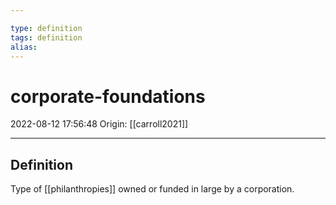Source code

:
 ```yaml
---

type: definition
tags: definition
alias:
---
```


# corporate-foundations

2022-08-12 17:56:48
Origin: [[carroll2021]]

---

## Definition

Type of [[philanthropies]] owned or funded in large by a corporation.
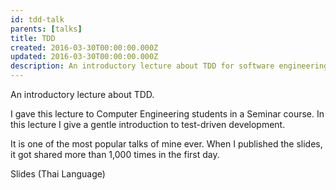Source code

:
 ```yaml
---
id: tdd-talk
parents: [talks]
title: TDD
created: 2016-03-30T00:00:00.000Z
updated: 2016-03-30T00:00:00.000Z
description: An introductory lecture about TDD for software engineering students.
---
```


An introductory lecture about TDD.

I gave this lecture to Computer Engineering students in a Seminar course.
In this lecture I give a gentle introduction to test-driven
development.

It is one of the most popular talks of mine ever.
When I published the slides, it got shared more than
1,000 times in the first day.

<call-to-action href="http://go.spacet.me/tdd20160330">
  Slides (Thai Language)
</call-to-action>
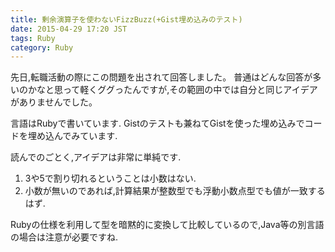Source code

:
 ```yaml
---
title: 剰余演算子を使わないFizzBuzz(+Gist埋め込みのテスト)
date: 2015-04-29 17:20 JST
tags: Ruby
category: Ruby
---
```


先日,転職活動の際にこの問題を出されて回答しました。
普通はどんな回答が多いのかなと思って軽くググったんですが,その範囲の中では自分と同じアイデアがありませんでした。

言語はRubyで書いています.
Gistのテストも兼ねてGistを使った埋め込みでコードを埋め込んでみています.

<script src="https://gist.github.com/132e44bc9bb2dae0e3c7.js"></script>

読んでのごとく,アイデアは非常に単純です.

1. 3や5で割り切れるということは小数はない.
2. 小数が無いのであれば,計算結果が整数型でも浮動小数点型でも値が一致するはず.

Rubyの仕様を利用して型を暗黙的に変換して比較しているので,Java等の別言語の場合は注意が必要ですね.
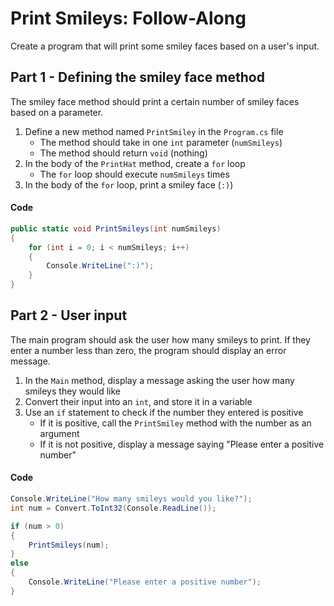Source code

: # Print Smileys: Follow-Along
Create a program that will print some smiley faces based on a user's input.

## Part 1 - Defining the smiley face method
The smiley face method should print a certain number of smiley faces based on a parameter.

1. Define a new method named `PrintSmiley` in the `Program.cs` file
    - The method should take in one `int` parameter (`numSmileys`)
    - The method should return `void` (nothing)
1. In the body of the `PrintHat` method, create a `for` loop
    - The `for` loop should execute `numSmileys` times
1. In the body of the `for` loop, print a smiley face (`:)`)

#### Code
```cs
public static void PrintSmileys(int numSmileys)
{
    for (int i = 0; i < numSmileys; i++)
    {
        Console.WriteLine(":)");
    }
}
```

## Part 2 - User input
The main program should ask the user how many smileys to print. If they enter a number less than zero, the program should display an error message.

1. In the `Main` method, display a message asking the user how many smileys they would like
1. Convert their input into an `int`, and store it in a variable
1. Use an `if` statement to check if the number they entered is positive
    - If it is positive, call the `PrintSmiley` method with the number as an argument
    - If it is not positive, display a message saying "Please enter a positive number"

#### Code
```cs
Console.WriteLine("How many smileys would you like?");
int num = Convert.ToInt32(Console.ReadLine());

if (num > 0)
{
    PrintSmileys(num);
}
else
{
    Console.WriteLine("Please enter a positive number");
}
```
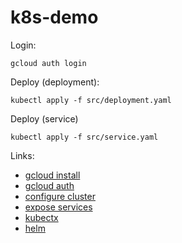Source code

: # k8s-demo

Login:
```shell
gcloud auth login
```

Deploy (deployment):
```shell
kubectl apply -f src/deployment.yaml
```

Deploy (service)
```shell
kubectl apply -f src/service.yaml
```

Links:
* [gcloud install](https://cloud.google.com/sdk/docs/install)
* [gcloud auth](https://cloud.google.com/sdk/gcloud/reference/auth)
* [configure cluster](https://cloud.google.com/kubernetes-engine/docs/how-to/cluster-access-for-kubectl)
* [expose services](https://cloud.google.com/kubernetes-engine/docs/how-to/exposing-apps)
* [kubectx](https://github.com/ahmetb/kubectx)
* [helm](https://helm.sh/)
·····
Determine the number of lines in the data that include the string "students". Only that number belongs in the answer.

2